Firefox 3, I dub thee Sir Crashalot. Internet Explorer, thou shalt be known forever and a day as: The Great Freeza.

Actually, Firefox 3 is more like Wile E. Coyote. It bounces back in an eyeblink, resumes where it left off, as if nothing had happened. Until the next disaster. Internet Explorer takes more time to restart, and you have to do it all over again, passwords and everything.

You know what? The software industry is in perpetual beta state. It’s the only industry of its kind known to humankind. Imagine if automobiles came with the same kind of bugs and incompatibility issues? Like, if your satellite-guided navigation system caused the fuel injection system to malfunction…

… uh oh…

6 comments:

Gen Kanai said...

Jun, have you added any add-ons or extensions to Firefox 3? If you have, one of them might be causing the crashes.

Jun Okumura said...

Flash Player, Gen. But it crashes mainly (though not exclusively) while I'm going to (or from?) my gmail account, not when I'm knowingly using the Flash Player. IE freezes when I use the search box on my Google toolbar, often enough to be very irritating.

Jan Moren said...

Strange. I do run Firefox 3 since the beta releases and it has been decently stable. I have especially never had any problem at all with any Google site (guess what browser many of the Google enginners are using themselves). I would have agreed with Gen that it was an old extension making things difficult, or perhaps some leftover settings from an earlier version.

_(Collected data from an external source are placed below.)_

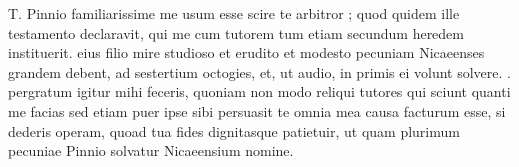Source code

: 


T. Pinnio familiarissime me usum esse scire te arbitror ; quod quidem ille testamento declaravit, qui me cum tutorem tum etiam secundum heredem instituerit. eius filio mire studioso et erudito et modesto pecuniam Nicaeenses grandem debent, ad sestertium octogies, et, ut audio, in primis ei volunt solvere. . pergratum igitur mihi feceris, quoniam non modo reliqui tutores qui sciunt quanti me facias sed etiam puer ipse sibi persuasit te omnia mea causa facturum
esse, si dederis operam, quoad tua fides dignitasque patietuir, ut quam plurimum pecuniae Pinnio solvatur Nicaeensium nomine.
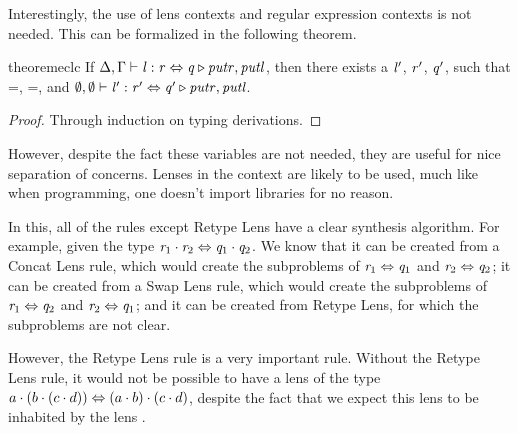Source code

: Interestingly, the use of lens contexts and regular expression contexts
is not needed.
This can be formalized in the following theorem.
\begin{restatable}{theorem}{eclc}
\label{thm:empty-context-lens-completeness}
If $\Delta, \Gamma \vdash \mathit{l} : \mathit{r} \Leftrightarrow \mathit{q} \triangleright \mathit{putr},\mathit{putl}$,
then there exists a $\mathit{l}'$, $\mathit{r}'$, $\mathit{q}'$, such that
\LanguageOf{\RegexContext}{\Regex}=,
\LanguageOf{\RegexContext}{\RegexAlt}=, and
$\emptyset,\emptyset \vdash \mathit{l}' : \mathit{r}' \Leftrightarrow \mathit{q}' \triangleright \mathit{putr},\mathit{putl}$.
\end{restatable}
\begin{proof}
Through induction on typing derivations.
\end{proof}
However, despite the fact these variables are not needed, they are useful for nice
separation of concerns.
Lenses in the context are likely to be used, much like when programming, one
doesn't import libraries for no reason.

In this, all of the rules except Retype Lens have a clear synthesis algorithm.
For example, given the type $\mathit{r}_1\cdot\mathit{r}_2\Leftrightarrow\mathit{q}_1\cdot\mathit{q}_2$.
We know that it can be created from a Concat Lens rule,
which would create the subproblems of $\mathit{r}_1\Leftrightarrow\mathit{q}_1$ and $\mathit{r}_2\Leftrightarrow\mathit{q}_2$;
it can be created from a Swap Lens rule, which would create the subproblems of $\mathit{r}_1\Leftrightarrow\mathit{q}_2$ and $\mathit{r}_2\Leftrightarrow\mathit{q}_1$;
and it can be created from Retype Lens, for which the subproblems are not clear.

However, the Retype Lens rule is a very important rule.
Without the Retype Lens rule, it would not be possible to have a lens of the type
$a\cdot (b\cdot (c\cdot d))\Leftrightarrow(a\cdot b)\cdot(c\cdot d)$,
despite the fact that we expect this lens to be inhabited by the lens \IdentityLens{}.


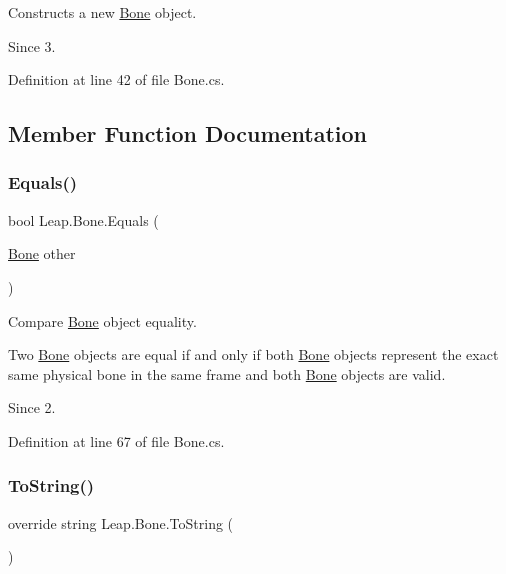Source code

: Constructs a new \mbox{\hyperlink{class_leap_1_1_bone}{Bone}} object. 

\begin{DoxySince}{Since}
3. 
\end{DoxySince}


Definition at line 42 of file Bone.\+cs.



\subsection{Member Function Documentation}
\mbox{\label{class_leap_1_1_bone_a12466a8894f026da28e3ff013f305e0d}} 
\subsubsection{\texorpdfstring{Equals()}{Equals()}}
{\footnotesize\ttfamily bool Leap.\+Bone.\+Equals (\begin{DoxyParamCaption}\item[{\mbox{\hyperlink{class_leap_1_1_bone}{Bone}}}]{other }\end{DoxyParamCaption})}



Compare \mbox{\hyperlink{class_leap_1_1_bone}{Bone}} object equality. 

Two \mbox{\hyperlink{class_leap_1_1_bone}{Bone}} objects are equal if and only if both \mbox{\hyperlink{class_leap_1_1_bone}{Bone}} objects represent the exact same physical bone in the same frame and both \mbox{\hyperlink{class_leap_1_1_bone}{Bone}} objects are valid. \begin{DoxySince}{Since}
2. 
\end{DoxySince}


Definition at line 67 of file Bone.\+cs.

\mbox{\label{class_leap_1_1_bone_a989b912919381795458a53dcb01dae74}} 
\subsubsection{\texorpdfstring{ToString()}{ToString()}}
{\footnotesize\ttfamily override string Leap.\+Bone.\+To\+String (\begin{DoxyParamCaption}{ }\end{DoxyParamCaption})}



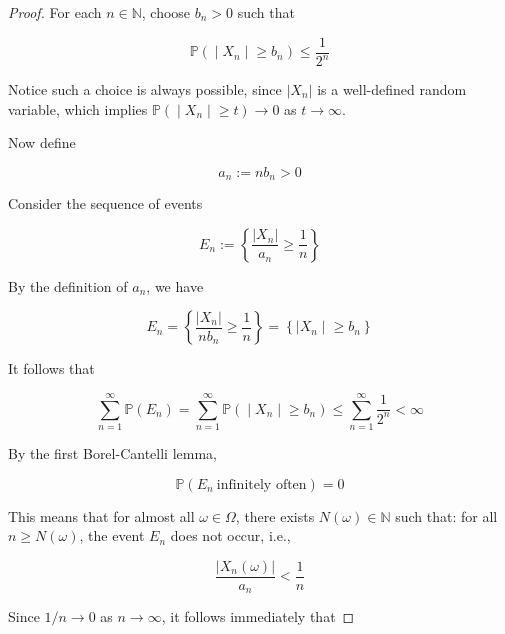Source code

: \begin{proof}

For each \(\mathit{n} \in \mathbb{N}\), choose \(\mathit{b}_{\mathit{n}} > 0\) such that

\[\left. \mathbb{P}( \middle| \mathit{X}_{\mathit{n}} \middle| \geq \mathit{b}_{\mathit{n}}) \leq \frac{1}{2^{\mathit{n}}} \right.\]

Notice such a choice is always possible, since \(|\mathit{X}_{\mathit{n}}|\) is a well-defined random variable, which implies \(\left. \mathbb{P}( \middle| \mathit{X}_{\mathit{n}} \middle| \geq \mathit{t})\rightarrow 0 \right.\) as \(\mathit{t}\rightarrow\infty\).

Now define

\[\mathit{a}_{\mathit{n}} := \mathit{n}\mathit{b}_{\mathit{n}} > 0\]

Consider the sequence of events

\[\mathit{E}_{\mathit{n}} := \left\{ {\frac{|\mathit{X}_{\mathit{n}}|}{\mathit{a}_{\mathit{n}}} \geq \frac{1}{\mathit{n}}} \right\}\]

By the definition of \(\mathit{a}_{\mathit{n}}\), we have

\[\mathit{E}_{\mathit{n}} = \left\{ {\frac{|\mathit{X}_{\mathit{n}}|}{\mathit{n}\mathit{b}_{\mathit{n}}} \geq \frac{1}{\mathit{n}}} \right\} = \left\{ |\mathit{X}_{\mathit{n}} \middle| \geq \mathit{b}_{\mathit{n}} \right\}\]

It follows that

\[\left. \sum\limits_{\mathit{n} = 1}^{\infty}\mathbb{P}(\mathit{E}_{\mathit{n}}) = \sum\limits_{\mathit{n} = 1}^{\infty}\mathbb{P}( \middle| \mathit{X}_{\mathit{n}} \middle| \geq \mathit{b}_{\mathit{n}}) \leq \sum\limits_{\mathit{n} = 1}^{\infty}\frac{1}{2^{\mathit{n}}} < \infty \right.\]

By the first Borel-Cantelli lemma,

\[\mathbb{P}(\mathit{E}_{\mathit{n}}\ \text{infinitely often}) = 0\]

This means that for almost all \(\mathit{\omega} \in \Omega\), there exists \(\mathit{N}(\mathit{\omega}) \in \mathbb{N}\) such that: for all \(\mathit{n} \geq \mathit{N}(\mathit{\omega})\), the event \(\mathit{E}_{\mathit{n}}\) does not occur, i.e.,

\[\frac{|\mathit{X}_{\mathit{n}}(\mathit{\omega})|}{\mathit{a}_{\mathit{n}}} < \frac{1}{\mathit{n}}\]

Since \(1/\mathit{n}\rightarrow 0\) as \(\mathit{n}\rightarrow\infty\), it follows immediately that


\end{proof}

From a larger view I, as sort-of pert of the software development community, do take some responsibility for the rather unsteady state of software today. But we - you - users are also to blame. Stable, secure, vertified engineering takes a lot of time, and a lot of resources. Do you want to wait another two years for a slower, less functional Firefox? No, neither do I.

And the buying public has never wanted to either; in the software world, "good enough" has always won over "great", if "good enough" is accompanied by "avaliable now" and "cheap or free". Microsoft did not unseat the solid enterprise software king IBM and become the largest software company in the world by taking their time writing stable fully functional software. They've aimed straight at "good enough", and usually won, doing so. Who decides who wins? You. I. All of us, collectively.

We have the software we deserve.

Jun Okumura said...

Yes, of course, but that only begs the question: Why?

Jan Moren said...

"Yes, of course, but that only begs the question: Why?"

Not for me to answer. Ask yourself: why did you download Firefox 3 instead of waiting for the 3.1 version?

Jun Okumura said...

Because I assume that it's better than Firefox 2. But that's not an answer to the question.